Given these results the decision making continues to have little evidence-based guidance. If delay truly does not affect survival but enhances patient quality of life that should be a major factor in decision making. However, given the upstaging, the decision may not be that simple.
Author Response
Point 1: . In the study” Effectiveness of Early Radical Cystectomy for High-Risk Non- Muscle Invasive Bladder Cancer” Diamant and co-authors address an important issue in the management of high-risk NMIBC. The data presented argues the eRC confers no survival benefit. This information could be of value to surgeons and oncologist in decision making. As the authors admit, the results may differ if there is additional stratification of patients, but that would require a much larger patient cohort.

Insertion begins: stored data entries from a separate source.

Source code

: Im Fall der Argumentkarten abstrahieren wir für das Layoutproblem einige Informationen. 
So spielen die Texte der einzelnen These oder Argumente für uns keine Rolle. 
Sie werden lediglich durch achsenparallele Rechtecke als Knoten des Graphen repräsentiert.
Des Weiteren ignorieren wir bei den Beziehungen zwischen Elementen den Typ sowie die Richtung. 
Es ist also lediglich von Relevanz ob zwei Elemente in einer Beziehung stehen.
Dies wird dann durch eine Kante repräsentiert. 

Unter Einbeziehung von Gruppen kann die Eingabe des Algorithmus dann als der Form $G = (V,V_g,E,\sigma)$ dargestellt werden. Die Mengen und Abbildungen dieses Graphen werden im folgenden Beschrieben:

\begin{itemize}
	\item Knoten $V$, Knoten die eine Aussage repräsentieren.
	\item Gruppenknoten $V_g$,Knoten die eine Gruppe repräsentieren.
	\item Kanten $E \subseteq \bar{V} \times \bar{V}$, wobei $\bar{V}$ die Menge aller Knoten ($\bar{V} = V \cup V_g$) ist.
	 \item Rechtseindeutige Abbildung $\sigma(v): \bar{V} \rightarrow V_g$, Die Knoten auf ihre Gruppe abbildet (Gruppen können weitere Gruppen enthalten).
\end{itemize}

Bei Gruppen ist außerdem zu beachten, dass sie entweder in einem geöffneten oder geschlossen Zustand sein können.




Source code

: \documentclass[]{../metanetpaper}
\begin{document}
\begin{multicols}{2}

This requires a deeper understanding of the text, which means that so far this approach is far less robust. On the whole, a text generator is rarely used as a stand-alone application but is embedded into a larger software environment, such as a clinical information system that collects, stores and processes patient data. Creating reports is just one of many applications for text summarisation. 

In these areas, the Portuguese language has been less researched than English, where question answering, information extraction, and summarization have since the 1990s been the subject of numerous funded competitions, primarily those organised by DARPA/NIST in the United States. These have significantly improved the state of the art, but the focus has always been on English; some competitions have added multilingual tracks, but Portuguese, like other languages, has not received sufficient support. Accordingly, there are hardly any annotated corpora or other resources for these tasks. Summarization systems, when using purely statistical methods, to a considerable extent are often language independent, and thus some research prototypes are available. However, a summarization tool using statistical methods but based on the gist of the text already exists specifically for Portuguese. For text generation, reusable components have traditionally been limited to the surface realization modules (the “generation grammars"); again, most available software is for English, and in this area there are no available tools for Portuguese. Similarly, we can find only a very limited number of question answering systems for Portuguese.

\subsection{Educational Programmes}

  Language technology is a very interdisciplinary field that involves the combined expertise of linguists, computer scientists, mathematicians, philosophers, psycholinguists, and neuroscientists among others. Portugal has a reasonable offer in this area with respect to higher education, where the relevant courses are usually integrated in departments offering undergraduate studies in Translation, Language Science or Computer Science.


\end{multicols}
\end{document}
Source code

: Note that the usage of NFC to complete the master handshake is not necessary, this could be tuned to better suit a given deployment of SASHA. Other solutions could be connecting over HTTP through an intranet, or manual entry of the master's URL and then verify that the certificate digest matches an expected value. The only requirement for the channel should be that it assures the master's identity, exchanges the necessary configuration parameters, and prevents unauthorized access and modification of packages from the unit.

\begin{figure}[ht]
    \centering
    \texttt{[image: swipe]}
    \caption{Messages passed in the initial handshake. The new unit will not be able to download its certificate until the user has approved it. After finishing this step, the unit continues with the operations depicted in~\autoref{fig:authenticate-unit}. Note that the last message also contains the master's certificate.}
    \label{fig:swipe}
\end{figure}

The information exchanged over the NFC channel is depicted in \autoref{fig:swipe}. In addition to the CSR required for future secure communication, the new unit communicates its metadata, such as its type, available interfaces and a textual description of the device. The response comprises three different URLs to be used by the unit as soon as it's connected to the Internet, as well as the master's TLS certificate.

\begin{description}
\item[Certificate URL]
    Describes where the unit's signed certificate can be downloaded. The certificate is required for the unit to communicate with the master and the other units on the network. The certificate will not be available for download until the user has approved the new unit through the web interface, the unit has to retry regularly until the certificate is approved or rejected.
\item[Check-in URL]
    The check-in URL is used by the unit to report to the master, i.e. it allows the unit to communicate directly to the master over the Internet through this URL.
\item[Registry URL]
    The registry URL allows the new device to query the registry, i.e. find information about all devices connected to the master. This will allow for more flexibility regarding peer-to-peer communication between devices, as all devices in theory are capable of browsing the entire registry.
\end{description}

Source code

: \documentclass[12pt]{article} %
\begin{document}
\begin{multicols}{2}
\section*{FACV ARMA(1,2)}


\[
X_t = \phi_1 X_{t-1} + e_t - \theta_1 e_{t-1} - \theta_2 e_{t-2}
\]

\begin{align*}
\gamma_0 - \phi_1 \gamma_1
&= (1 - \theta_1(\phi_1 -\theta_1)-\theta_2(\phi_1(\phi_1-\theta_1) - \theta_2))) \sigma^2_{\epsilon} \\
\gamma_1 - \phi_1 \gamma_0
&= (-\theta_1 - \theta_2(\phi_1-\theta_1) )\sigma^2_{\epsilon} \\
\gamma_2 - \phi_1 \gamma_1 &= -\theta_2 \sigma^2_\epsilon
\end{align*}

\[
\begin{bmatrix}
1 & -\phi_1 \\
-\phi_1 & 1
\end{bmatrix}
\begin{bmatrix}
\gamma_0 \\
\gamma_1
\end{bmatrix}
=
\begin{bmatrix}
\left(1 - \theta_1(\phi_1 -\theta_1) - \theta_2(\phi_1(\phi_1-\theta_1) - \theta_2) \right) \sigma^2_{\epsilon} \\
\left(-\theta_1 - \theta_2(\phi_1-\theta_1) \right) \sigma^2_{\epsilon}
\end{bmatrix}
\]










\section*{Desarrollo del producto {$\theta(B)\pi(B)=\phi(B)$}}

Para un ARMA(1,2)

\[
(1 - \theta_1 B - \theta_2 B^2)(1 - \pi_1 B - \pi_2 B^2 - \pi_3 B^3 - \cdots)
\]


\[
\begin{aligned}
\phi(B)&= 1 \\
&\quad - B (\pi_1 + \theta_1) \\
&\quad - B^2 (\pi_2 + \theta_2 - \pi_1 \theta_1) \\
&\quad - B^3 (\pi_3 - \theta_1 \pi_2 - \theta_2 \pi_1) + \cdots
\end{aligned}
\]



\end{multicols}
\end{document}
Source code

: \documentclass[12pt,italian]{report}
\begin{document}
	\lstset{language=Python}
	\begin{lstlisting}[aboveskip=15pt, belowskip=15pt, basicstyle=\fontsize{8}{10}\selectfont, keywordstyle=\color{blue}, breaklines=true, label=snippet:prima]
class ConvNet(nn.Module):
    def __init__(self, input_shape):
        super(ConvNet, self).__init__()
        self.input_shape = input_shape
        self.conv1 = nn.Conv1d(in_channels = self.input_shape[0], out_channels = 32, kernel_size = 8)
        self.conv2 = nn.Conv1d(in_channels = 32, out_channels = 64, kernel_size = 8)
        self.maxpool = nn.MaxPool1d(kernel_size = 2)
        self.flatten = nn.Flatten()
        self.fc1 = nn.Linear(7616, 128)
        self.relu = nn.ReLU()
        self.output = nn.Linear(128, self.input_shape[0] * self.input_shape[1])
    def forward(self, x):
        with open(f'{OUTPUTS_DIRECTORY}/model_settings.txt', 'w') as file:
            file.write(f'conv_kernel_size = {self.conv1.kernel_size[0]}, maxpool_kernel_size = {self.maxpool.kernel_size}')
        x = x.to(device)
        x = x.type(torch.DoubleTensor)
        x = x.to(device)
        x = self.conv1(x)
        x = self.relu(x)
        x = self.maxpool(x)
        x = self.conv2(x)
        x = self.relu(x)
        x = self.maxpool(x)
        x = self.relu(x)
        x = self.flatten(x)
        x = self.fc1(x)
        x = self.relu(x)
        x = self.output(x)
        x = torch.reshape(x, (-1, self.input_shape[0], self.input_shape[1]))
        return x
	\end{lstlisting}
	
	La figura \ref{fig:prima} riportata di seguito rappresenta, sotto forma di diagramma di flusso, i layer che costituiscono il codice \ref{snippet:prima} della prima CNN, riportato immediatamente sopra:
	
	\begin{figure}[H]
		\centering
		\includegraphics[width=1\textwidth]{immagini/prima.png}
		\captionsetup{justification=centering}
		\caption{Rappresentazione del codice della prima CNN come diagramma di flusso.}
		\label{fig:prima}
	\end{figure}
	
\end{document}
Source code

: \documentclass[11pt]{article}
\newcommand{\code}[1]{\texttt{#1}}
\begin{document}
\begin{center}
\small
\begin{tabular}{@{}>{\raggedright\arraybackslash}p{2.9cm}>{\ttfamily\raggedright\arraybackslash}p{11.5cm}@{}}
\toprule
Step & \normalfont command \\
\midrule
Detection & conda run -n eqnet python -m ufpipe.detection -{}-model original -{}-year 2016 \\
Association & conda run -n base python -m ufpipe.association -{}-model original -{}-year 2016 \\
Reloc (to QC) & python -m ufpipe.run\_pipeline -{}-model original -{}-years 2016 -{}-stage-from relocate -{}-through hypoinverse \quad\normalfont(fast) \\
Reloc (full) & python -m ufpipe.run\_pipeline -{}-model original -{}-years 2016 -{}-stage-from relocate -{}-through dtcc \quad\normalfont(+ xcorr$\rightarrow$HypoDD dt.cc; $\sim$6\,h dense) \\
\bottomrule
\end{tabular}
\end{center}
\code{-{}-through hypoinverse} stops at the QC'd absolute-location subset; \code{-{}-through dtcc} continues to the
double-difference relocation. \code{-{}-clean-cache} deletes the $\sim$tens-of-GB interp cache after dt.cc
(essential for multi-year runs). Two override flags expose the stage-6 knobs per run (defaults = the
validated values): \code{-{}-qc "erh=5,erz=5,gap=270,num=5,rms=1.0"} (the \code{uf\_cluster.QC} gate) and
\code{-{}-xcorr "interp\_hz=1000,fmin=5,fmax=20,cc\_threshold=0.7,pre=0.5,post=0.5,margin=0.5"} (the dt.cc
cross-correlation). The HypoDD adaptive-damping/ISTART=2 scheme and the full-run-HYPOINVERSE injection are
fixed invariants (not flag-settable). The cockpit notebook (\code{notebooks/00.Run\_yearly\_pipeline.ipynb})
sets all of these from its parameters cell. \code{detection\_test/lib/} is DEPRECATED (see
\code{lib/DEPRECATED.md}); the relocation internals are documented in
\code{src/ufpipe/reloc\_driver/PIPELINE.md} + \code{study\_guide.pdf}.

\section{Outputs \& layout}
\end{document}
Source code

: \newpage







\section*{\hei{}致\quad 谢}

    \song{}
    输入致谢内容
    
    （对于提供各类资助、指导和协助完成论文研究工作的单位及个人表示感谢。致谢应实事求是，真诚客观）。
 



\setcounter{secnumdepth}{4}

One troubling aspect of the study is the observed pathological upstaging evident in eRC. The authors note that it is conceivable that patients selected for eRC presented with more aggressive pathological features at initial diagnosis than those treated with intravesical instillations of BCG. This is important data to have since delaying RC for tumors with more aggressive pathological features could be deleterious to survival. The upstaging was not detected when RC was delayed, and the patients underwent BCG treatment. Is there any evidence BCG treatment itself alters pathological features? Could the authors comment on this if they have additional insight?
Given these results the decision making continues to have little evidence-based guidance. If delay truly does not affect survival but enhances patient quality of life that should be a major factor in decision making. However, given the upstaging, the decision may not be that simple.
Response 1: Thank you for your comments. Indeed, in our study we found a higher risk of upstaging for patients who underwent upfront eRC. Our hypothesis was first a selection bias. Actually, the proposition of eRC was made to patients who presented poor prognostic factors, including LVI, histologic variants, multifocality, CIS, large tumor size, pT1b, or combination of several of factors previously mentioned. A significant number of them presented actually a MIBC, which was not diagnosed with our classic tools. Another explanation, more hypothetical, was the role of BCG instillation. We assumed that BCG may contribute, through its immunological mechanism, to the limitation, at least momentarily, of local invasion, and thus delay the time of eRC, despite the high-risk character of their pathology. No robust data regarding this hypothesis were found in the literature. In addition, our study allows us to hypothesize that there would be no loss of chance for patients initially treated with BCG therapy followed by a delayed eRC, but the benefit of a strategy based on pre-BCG therapy might even be more important. Indeed, patients initially treated with BCG therapy and never receiving delayed eRC in the absence of recurrence were not considered for inclusion in our study. It is conceivable that those patients have a favorable prognosis and if they had been included in the comparator arm, the impact of upfront eRC on oncologic outcomes would have been more pejorative, providing further incentive to propose BCG therapy first for the management of HRNMIBC.